Bölüm 22

56 13 0
                                    

Ertesi sabah şirkete geldiklerinden beri Hongjoong kahkahalarla ona gülen üyelerine ters bakışlar atıyordu. Harbiden papaz getirmişlerdi. Papaz 'durum' ciddi diye yanında ona yakın adamla gelmişti bir de. Çalışanlar onları korkuyla izlerken çocuklar Hwa'nın sus demelerine aldırmadan gülüyordu.

Hongjoong odanın ortasında, bir leğenin içindeki kutsal suyun içinde oturuyordu. Adamlar tütsüler ve mumlar yakmışlardı. Yüksek sesle dua ediyorlardı ama dua Latince olduğu için kimse bir şey anlamıyordu. Arada kaseyle başından su döken adam Hongjoong'un sabrını sınıyordu. Sırılsıklam olmuştu.

Adam duasını bitirdiğinde Hongjoong sonunda bitti diye sevinirken bir anda üçü birden başka bir dua okumaya başladılar. Bu sefer yüzüne atılan su, burnuna ve gözlerine girince eliyle yüzünü sıvazladı, burnunu temizledi. Onun bu tavrı çocukların daha çok gülmesine neden oldu.
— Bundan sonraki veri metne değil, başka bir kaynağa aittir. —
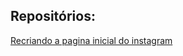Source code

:## Repositórios:

[Recriando a pagina inicial do instagram](https://github.com/AntonioNarcilio/dio/tree/landing-page-instagram)
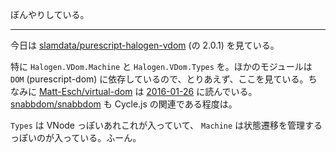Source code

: ぼんやりしている。

-----

今日は [slamdata/purescript-halogen-vdom][] (の 2.0.1) を見ている。

特に `Halogen.VDom.Machine` と `Halogen.VDom.Types` を。ほかのモジュールは `DOM` (purescript-dom) に依存しているので、とりあえず、ここを見ている。ちなみに [Matt-Esch/virtual-dom][] は [2016-01-26][] に読んでいる。 [snabbdom/snabbdom][] も Cycle.js の関連である程度は。

`Types` は VNode っぽいあれこれが入っていて、 `Machine` は状態遷移を管理するっぽいのが入っている。ふーん。

[2016-01-26]: https://blog.bouzuya.net/2016/01/26/
[Matt-Esch/virtual-dom]: https://github.com/Matt-Esch/virtual-dom
[slamdata/purescript-halogen-vdom]: https://github.com/slamdata/purescript-halogen-vdom
[snabbdom/snabbdom]: https://github.com/snabbdom/snabbdom

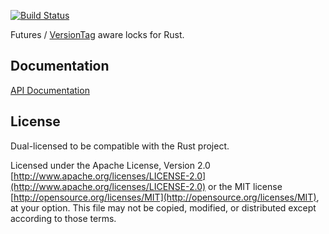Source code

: [![Build Status](https://travis-ci.org/danylaporte/futures_tag_locks.svg?branch=master)](https://travis-ci.org/danylaporte/futures_tag_locks)

Futures / [VersionTag](https://github.com/danylaporte/version_tag) aware locks for Rust.

## Documentation
[API Documentation](https://danylaporte.github.io/futures_tag_locks/futures_tag_locks)

## License

Dual-licensed to be compatible with the Rust project.

Licensed under the Apache License, Version 2.0
[http://www.apache.org/licenses/LICENSE-2.0](http://www.apache.org/licenses/LICENSE-2.0) or the MIT license
[http://opensource.org/licenses/MIT](http://opensource.org/licenses/MIT), at your
option. This file may not be copied, modified, or distributed
except according to those terms.
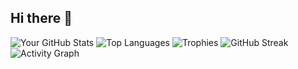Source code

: ## Hi there 👋
![Your GitHub Stats](https://github-readme-stats.vercel.app/api?username=BishalAdhikari0123&show_icons=true&theme=dark)
![Top Languages](https://github-readme-stats.vercel.app/api/top-langs/?username=BishalAdhikari0123&layout=compact&theme=dark)
![Trophies](https://github-profile-trophy.vercel.app/?username=BishalAdhikari0123&theme=radical)
![GitHub Streak](https://streak-stats.demolab.com/?user=BishalAdhikari0123&theme=dark&hide_border=true)
![Activity Graph](https://github-readme-activity-graph.vercel.app/graph?username=BishalAdhikari0123&theme=react-dark)




<!--
**BishalAdhikari0123/BishalAdhikari0123** is a ✨ _special_ ✨ repository because its `README.md` (this file) appears on your GitHub profile.

Here are some ideas to get you started:

- 🔭 I’m currently working on ...
- 🌱 I’m currently learning ...
- 👯 I’m looking to collaborate on ...
- 🤔 I’m looking for help with ...
- 💬 Ask me about ...
- 📫 How to reach me: ...
- 😄 Pronouns: ...
- ⚡ Fun fact: ...
-->

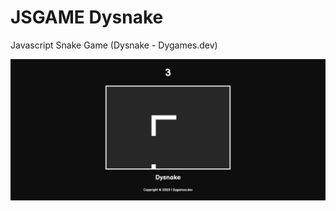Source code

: # JSGAME Dysnake
Javascript Snake Game (Dysnake - Dygames.dev)

<img src="https://github.com/dyprast/JSGAME_Dysnake/blob/master/screenshot/game-play.png" />
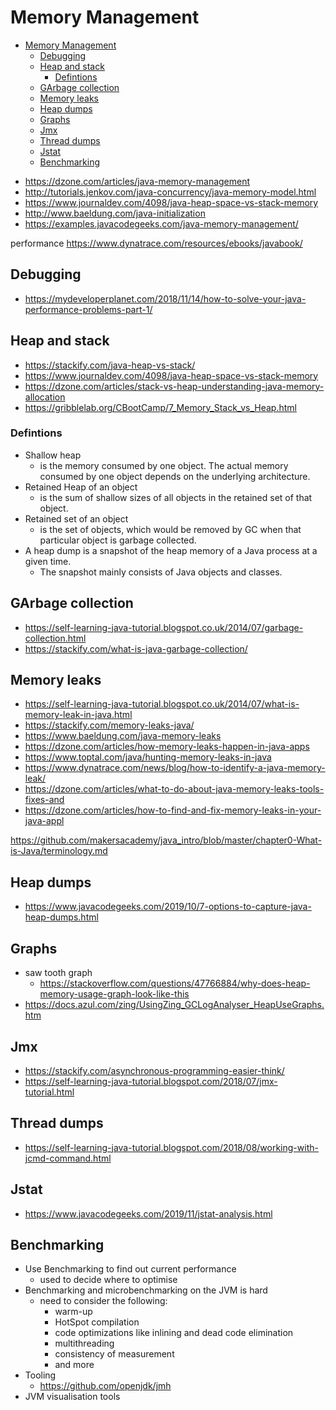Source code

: # Memory Management

<!-- TOC depthFrom:1 depthTo:6 withLinks:1 updateOnSave:1 orderedList:0 -->

- [Memory Management](#memory-management)
	- [Debugging](#debugging)
	- [Heap and stack](#heap-and-stack)
		- [Defintions](#defintions)
	- [GArbage collection](#garbage-collection)
	- [Memory leaks](#memory-leaks)
	- [Heap dumps](#heap-dumps)
	- [Graphs](#graphs)
	- [Jmx](#jmx)
	- [Thread dumps](#thread-dumps)
	- [Jstat](#jstat)
	- [Benchmarking](#benchmarking)

<!-- /TOC -->

- https://dzone.com/articles/java-memory-management
- http://tutorials.jenkov.com/java-concurrency/java-memory-model.html
- https://www.journaldev.com/4098/java-heap-space-vs-stack-memory
- http://www.baeldung.com/java-initialization
- https://examples.javacodegeeks.com/java-memory-management/

performance https://www.dynatrace.com/resources/ebooks/javabook/

## Debugging

- https://mydeveloperplanet.com/2018/11/14/how-to-solve-your-java-performance-problems-part-1/

## Heap and stack

- https://stackify.com/java-heap-vs-stack/
- https://www.journaldev.com/4098/java-heap-space-vs-stack-memory
- https://dzone.com/articles/stack-vs-heap-understanding-java-memory-allocation
- https://gribblelab.org/CBootCamp/7_Memory_Stack_vs_Heap.html


### Defintions

- Shallow heap
  - is the memory consumed by one object. The actual memory consumed by one object depends on the underlying architecture.
- Retained Heap of an object
  - is the sum of shallow sizes of all objects in the retained set of that object.
- Retained set of an object
  - is the set of objects, which would be removed by GC when that particular object is garbage collected.
- A heap dump is a snapshot of the heap memory of a Java process at a given time.
  - The snapshot mainly consists of Java objects and classes.

## GArbage collection

- https://self-learning-java-tutorial.blogspot.co.uk/2014/07/garbage-collection.html
- https://stackify.com/what-is-java-garbage-collection/

## Memory leaks

- https://self-learning-java-tutorial.blogspot.co.uk/2014/07/what-is-memory-leak-in-java.html
- https://stackify.com/memory-leaks-java/
- https://www.baeldung.com/java-memory-leaks
- https://dzone.com/articles/how-memory-leaks-happen-in-java-apps
- https://www.toptal.com/java/hunting-memory-leaks-in-java
- https://www.dynatrace.com/news/blog/how-to-identify-a-java-memory-leak/
- https://dzone.com/articles/what-to-do-about-java-memory-leaks-tools-fixes-and
- https://dzone.com/articles/how-to-find-and-fix-memory-leaks-in-your-java-appl


https://github.com/makersacademy/java_intro/blob/master/chapter0-What-is-Java/terminology.md


## Heap dumps

- https://www.javacodegeeks.com/2019/10/7-options-to-capture-java-heap-dumps.html


## Graphs

- saw tooth graph
  - https://stackoverflow.com/questions/47766884/why-does-heap-memory-usage-graph-look-like-this
- https://docs.azul.com/zing/UsingZing_GCLogAnalyser_HeapUseGraphs.htm

## Jmx

- https://stackify.com/asynchronous-programming-easier-think/
- https://self-learning-java-tutorial.blogspot.com/2018/07/jmx-tutorial.html

## Thread dumps

- https://self-learning-java-tutorial.blogspot.com/2018/08/working-with-jcmd-command.html

## Jstat

- https://www.javacodegeeks.com/2019/11/jstat-analysis.html

## Benchmarking

- Use Benchmarking to find out current performance
	- used to decide where to optimise
- Benchmarking and microbenchmarking on the JVM is hard
	- need to consider the following:
		- warm-up
		- HotSpot compilation
		- code optimizations like inlining and dead code elimination
		- multithreading
		- consistency of measurement
		- and more
- Tooling
	- https://github.com/openjdk/jmh
- JVM visualisation tools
Odanın kapısı açılıp da içeri PD girince Hongjoong sıkılmış bir tavırla elini salladı adama. "Hoş geldiniz PD-nim. Sabah duşunuzu aldınız mı?"

"Bu da ne? Ne yapıyorsunuz?" bir çocuğa bir adamlara baktı. Hala gülen çocukların üzerinde çok durmayıp çalışanlara baktı sorar gibi sonunda. "Vaftiz mi ediliyor?"
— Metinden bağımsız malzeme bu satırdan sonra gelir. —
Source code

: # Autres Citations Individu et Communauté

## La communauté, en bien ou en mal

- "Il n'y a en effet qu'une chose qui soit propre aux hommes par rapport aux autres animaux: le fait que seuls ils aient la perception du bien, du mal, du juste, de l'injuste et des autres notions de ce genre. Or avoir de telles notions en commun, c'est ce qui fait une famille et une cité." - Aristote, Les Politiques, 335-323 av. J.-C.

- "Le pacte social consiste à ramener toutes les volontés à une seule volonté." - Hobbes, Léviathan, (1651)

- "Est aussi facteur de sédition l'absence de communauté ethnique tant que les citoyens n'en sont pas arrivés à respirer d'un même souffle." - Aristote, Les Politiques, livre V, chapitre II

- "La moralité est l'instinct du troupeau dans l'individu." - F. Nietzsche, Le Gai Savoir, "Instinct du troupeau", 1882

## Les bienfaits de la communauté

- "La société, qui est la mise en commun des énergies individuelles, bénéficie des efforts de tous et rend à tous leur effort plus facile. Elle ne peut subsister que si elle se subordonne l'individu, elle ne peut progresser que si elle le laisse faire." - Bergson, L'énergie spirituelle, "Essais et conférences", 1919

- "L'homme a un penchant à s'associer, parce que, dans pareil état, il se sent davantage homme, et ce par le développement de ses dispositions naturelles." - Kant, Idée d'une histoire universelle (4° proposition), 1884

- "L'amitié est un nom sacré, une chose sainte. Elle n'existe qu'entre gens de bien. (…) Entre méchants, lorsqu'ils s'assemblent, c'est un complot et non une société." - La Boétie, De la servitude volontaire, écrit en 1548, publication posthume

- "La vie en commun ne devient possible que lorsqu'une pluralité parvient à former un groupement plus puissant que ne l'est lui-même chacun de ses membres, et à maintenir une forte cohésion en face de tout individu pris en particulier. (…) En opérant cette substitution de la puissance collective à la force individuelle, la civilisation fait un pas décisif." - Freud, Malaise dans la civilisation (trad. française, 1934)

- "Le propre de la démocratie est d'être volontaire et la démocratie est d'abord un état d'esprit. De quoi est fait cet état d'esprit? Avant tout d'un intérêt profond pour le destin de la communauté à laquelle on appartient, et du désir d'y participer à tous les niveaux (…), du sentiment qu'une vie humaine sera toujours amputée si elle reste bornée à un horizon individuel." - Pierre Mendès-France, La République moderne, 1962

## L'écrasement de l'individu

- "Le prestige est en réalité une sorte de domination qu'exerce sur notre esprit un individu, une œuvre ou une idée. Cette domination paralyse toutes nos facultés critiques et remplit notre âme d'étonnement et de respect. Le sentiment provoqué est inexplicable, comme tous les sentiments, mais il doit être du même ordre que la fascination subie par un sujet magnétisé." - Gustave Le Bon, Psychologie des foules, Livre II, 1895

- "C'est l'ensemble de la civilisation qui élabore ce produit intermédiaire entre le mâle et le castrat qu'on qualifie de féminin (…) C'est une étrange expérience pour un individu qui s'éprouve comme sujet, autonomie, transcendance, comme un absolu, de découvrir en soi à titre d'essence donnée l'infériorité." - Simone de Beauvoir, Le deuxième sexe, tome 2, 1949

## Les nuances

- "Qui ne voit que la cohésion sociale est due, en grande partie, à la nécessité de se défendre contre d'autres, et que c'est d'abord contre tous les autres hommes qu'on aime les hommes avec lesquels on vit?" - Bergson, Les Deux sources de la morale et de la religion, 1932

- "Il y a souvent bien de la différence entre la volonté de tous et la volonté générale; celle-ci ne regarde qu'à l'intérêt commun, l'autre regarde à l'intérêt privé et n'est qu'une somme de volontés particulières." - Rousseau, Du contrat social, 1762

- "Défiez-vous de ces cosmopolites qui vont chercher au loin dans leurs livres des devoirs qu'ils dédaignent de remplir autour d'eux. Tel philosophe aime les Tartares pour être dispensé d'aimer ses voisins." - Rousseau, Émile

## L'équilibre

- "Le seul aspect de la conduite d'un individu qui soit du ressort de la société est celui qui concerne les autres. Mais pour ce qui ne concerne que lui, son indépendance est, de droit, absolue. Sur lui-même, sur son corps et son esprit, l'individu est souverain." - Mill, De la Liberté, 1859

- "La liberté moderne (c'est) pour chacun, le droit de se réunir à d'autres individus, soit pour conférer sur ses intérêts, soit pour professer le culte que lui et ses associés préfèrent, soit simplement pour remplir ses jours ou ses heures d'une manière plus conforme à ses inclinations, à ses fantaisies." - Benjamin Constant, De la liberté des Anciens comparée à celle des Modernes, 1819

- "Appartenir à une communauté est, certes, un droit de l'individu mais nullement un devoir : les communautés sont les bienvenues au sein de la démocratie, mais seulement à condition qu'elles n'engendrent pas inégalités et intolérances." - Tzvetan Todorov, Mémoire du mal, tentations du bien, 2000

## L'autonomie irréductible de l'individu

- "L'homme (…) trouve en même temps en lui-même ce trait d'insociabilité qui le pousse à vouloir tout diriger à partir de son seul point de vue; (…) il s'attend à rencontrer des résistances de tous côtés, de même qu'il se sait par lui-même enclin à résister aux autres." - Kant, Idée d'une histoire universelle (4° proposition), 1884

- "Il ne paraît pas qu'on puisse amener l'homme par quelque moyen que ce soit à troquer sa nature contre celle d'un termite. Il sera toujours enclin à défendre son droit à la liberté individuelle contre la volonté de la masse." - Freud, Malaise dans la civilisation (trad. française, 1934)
Wooyoung diğerlerinden daha şiddetli bir kahkaha attığında Yunho çocuğu kolunun altına çekti. Din adamlarına saygısızlık etmek istemezdi ama komik bir durum olduğu inkar edilemezdi.

"Hayır efendim, içimdeki kötü ruhu çıkarıyorlar... ya da kokuyu." Kahkahalar artarken Hongjoong eğlenen bir ifade ile baktı çalışanlara. İşe yaramayacağını biliyordu ancak onların da bunu görüp komik bir şekilde kaybetmeleri keyifliydi.

"Yeter bu kadar- bayım durun lütfen, dua etmeyi kesin." PD dua eden adamları susturup Hongjoong'un yanına geldi. Çocuğa bakarken omuzları düştü. "Neyin içindesin sen?"

"Su."

"Kutsal su."

"Pardon papaz efendi, kutsal suymuş PD-nim. Burnuma girdiğinde sadece su gibi koktuğundan yanlış anlamış olmalıyım." Bu adamlarla uğraşmaktan deli gibi keyif alıyordu.

"Kalk oradan, zavallı çocuk. Bayım sizi de buraya kadar yormuşlar, bu çocuğun içinde kötü bir ruh falan yok. Lütfen eşyalarınızı toplayıp gidin." Hongjoong her yeri ıslatarak leğenden çıktı. Yanına gelen Yunho onu havluya sararken hala gülüyordu.

Din adamları toplanıp gittikten sonra PD çalışanları boncuk gibi dizmiş azarlamaya başlamıştı. "Aylardır bu şirkette kimin bu çocukla bir derdi var diye düşünüp duruyordum. Çalışanlarımın büyük bir kısmıymış meğer! Koreograftan duydum dün olanları. Açıklamasına rağmen onu kışkırtmaya devam etmişsiniz. O da onuru olan bir adam! Başını eğip bu saçmalıkları dinleyeceğini düşünmediniz herhalde!"

"A-ama efendim, Bay Kim-"

"O adamı kovma nedenim Hongjoong'a karşı yaptığı asılsız suçlamalardı. Kendi gözlerimle gördüm kamera kayıtlarını. Hongjoong ona parmağını bile sürmedi."

"PD-nim, şu sıralar çok fazla şey oluyor ve merkezinde o var. Onu sorgulamanız gerekmez mi?"

"Sekiz gün boyunca alıkonulmuş ve kalbi bir kere durmuş çocuğa suç mu bulayım! Bu şirketin adını bu kadar duyuran kim sanıyorsunuz! Biraz saygınız olsun!"

Çalışanlar başlarını eğip ellerini önlerinde bağladılar. Patronlarına karşı gelecek kadar cesur değildi hiçbiri. Adam yeterince sinirli görünüyordu zaten. PD eliyle San'ı yanına çağırdığında çocuk dünkü kavganın azarını yiyeceğini anladı. Yanına gidip ellerini önünde bağladı.